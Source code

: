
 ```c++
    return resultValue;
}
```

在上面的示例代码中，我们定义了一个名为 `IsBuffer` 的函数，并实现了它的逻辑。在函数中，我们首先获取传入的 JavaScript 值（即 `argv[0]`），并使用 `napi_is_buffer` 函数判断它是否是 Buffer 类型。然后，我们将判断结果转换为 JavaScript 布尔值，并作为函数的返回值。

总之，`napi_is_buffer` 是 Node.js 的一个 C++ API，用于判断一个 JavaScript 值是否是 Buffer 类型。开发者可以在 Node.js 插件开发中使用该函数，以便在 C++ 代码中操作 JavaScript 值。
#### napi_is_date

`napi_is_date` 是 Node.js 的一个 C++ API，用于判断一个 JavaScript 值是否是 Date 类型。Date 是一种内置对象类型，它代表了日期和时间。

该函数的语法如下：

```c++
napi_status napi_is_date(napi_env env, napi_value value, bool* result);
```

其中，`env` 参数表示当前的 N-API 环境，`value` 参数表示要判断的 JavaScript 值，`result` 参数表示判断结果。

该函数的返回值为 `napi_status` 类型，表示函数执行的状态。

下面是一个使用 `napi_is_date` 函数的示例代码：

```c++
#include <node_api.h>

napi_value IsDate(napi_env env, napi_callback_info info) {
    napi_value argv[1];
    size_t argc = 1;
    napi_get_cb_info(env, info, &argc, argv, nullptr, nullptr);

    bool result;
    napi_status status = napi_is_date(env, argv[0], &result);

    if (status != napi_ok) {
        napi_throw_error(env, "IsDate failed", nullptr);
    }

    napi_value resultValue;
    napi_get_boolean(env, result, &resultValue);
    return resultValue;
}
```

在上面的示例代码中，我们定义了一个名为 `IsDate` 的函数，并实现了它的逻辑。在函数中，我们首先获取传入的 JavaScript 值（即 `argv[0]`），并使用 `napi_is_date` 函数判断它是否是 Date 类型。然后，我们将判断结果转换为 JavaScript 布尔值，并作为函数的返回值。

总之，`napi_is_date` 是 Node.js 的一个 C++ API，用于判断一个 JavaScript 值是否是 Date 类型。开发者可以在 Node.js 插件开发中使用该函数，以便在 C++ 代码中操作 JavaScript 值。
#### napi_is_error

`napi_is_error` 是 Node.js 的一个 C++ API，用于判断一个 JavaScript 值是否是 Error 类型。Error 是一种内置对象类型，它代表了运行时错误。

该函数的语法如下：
—————
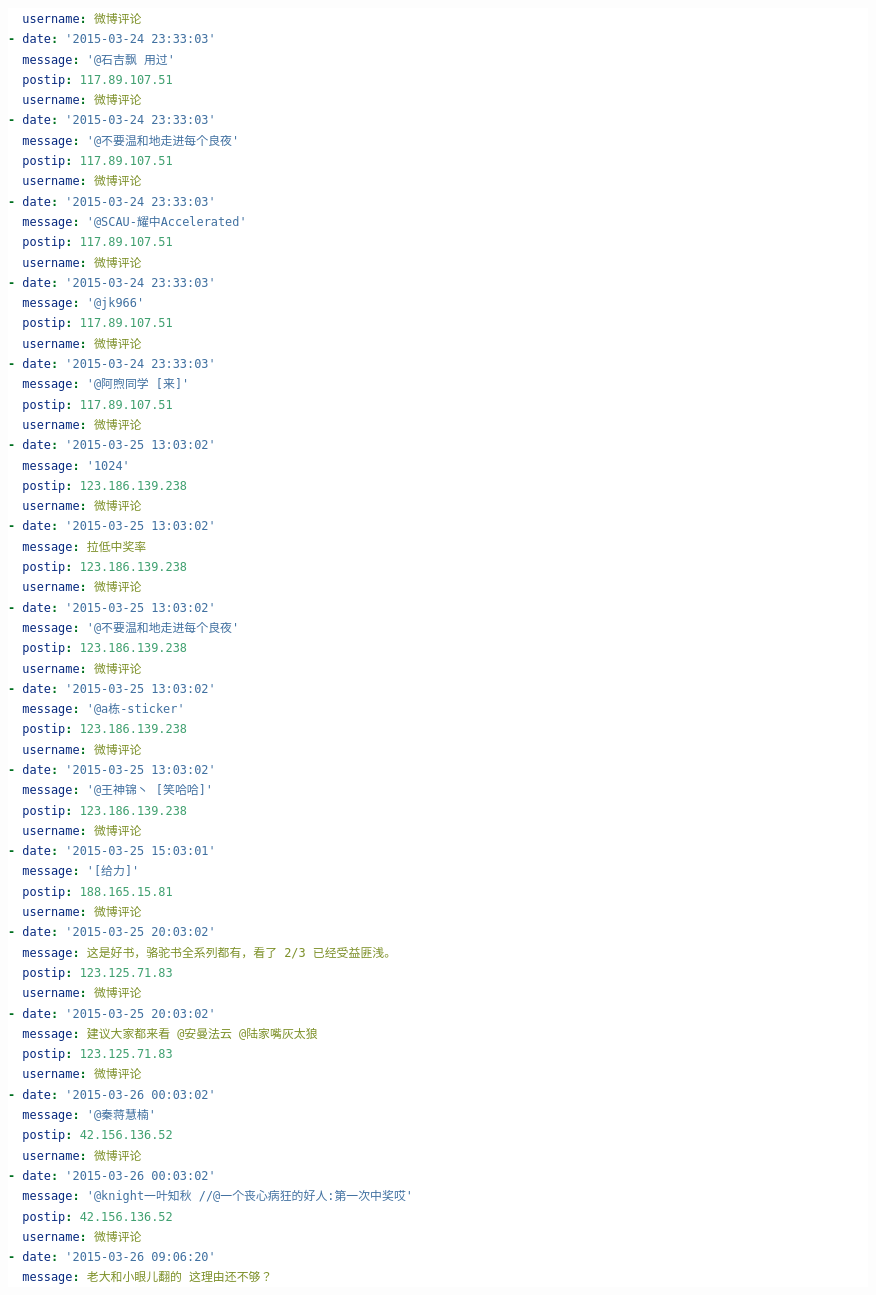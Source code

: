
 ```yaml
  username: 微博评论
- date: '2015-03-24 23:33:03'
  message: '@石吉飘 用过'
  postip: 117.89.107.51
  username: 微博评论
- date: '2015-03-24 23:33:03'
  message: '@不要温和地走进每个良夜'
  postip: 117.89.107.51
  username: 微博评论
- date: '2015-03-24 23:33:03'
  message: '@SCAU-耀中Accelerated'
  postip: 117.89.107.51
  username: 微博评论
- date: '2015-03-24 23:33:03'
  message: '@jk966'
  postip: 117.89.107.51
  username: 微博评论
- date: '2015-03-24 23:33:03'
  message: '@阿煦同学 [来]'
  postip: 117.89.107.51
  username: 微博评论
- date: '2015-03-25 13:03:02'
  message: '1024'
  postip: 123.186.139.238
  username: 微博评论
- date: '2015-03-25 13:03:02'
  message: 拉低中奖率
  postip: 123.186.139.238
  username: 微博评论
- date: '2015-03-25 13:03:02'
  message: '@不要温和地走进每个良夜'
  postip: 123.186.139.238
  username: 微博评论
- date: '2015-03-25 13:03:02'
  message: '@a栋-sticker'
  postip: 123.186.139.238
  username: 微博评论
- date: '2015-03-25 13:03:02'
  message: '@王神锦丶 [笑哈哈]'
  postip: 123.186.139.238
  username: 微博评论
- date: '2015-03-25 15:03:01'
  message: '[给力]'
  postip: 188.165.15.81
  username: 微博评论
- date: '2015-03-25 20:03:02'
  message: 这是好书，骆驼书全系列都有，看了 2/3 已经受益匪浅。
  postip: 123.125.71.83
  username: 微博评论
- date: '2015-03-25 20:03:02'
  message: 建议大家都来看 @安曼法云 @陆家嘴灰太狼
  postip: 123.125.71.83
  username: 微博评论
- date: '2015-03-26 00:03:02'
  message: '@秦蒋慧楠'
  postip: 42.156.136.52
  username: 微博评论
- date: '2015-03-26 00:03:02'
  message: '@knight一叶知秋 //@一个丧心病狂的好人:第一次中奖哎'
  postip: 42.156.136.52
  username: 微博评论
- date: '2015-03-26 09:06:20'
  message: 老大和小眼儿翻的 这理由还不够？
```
—————
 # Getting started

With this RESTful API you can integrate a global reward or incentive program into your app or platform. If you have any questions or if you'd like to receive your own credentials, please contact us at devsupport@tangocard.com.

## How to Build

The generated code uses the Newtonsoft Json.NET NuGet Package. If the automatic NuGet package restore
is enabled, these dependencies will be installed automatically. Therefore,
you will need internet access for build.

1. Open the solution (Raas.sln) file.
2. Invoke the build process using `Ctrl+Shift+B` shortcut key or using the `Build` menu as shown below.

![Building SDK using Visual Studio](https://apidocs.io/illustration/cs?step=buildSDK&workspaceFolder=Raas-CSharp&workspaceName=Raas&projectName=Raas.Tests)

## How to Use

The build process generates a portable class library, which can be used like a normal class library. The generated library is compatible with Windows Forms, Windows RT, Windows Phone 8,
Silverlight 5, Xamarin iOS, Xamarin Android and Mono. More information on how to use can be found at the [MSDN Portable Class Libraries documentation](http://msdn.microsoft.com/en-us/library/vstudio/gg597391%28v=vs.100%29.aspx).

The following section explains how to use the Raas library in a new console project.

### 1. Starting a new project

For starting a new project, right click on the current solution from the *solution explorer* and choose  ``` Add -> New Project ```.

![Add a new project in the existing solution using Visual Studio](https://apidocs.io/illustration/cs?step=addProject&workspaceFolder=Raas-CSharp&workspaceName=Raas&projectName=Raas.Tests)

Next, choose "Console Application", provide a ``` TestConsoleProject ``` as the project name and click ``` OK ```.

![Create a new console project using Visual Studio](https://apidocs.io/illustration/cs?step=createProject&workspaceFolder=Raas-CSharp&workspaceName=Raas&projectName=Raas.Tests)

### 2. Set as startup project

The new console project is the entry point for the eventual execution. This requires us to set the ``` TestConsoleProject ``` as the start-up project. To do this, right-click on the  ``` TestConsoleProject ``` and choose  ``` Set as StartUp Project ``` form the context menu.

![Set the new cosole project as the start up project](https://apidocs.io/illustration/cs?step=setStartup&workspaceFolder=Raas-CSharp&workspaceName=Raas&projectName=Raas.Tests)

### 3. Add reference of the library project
—————
Once you find the string "nullptr" in a line of the records, copy that line.

■ **PROBLEM SOLUTION**:
    napi_get_cb_info(env, info, &argc, argv, nullptr, nullptr);
        napi_throw_error(env, "IsDate failed", nullptr);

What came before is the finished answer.